**RECORDS FOR THIS EXERCISE:**
[Start of section]

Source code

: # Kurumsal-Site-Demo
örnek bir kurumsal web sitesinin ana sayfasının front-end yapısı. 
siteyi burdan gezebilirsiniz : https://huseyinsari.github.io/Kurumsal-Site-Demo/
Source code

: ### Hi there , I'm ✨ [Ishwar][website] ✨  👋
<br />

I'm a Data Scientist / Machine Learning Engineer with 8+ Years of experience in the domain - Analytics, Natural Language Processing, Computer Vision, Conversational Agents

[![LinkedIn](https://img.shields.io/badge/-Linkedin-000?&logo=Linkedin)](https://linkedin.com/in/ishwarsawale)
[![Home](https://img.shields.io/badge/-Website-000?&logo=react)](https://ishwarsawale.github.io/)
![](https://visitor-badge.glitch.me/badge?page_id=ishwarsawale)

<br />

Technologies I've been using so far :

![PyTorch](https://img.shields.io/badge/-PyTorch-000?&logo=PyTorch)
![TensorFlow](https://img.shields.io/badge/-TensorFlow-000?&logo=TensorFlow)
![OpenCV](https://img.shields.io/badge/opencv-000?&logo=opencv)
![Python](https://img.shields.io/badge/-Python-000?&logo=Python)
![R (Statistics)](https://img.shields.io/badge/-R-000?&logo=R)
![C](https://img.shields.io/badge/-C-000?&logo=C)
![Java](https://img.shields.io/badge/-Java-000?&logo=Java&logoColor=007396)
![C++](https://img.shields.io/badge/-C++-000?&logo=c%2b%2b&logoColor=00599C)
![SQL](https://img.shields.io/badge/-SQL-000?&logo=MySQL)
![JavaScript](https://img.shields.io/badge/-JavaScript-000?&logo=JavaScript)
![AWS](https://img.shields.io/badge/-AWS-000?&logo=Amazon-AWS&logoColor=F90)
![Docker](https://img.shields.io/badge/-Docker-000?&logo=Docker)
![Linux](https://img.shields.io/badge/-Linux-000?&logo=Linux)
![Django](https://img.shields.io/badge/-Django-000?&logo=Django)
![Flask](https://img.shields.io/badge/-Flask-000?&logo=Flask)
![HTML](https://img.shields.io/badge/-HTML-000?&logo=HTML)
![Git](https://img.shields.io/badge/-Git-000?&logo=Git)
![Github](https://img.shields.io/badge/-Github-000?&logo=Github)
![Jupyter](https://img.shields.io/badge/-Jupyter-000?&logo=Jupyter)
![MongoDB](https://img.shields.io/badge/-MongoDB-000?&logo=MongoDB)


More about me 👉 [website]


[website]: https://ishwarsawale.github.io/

[End of section]

Nothing but a number is expected: the count of lines in the data that include the word "Demo".

2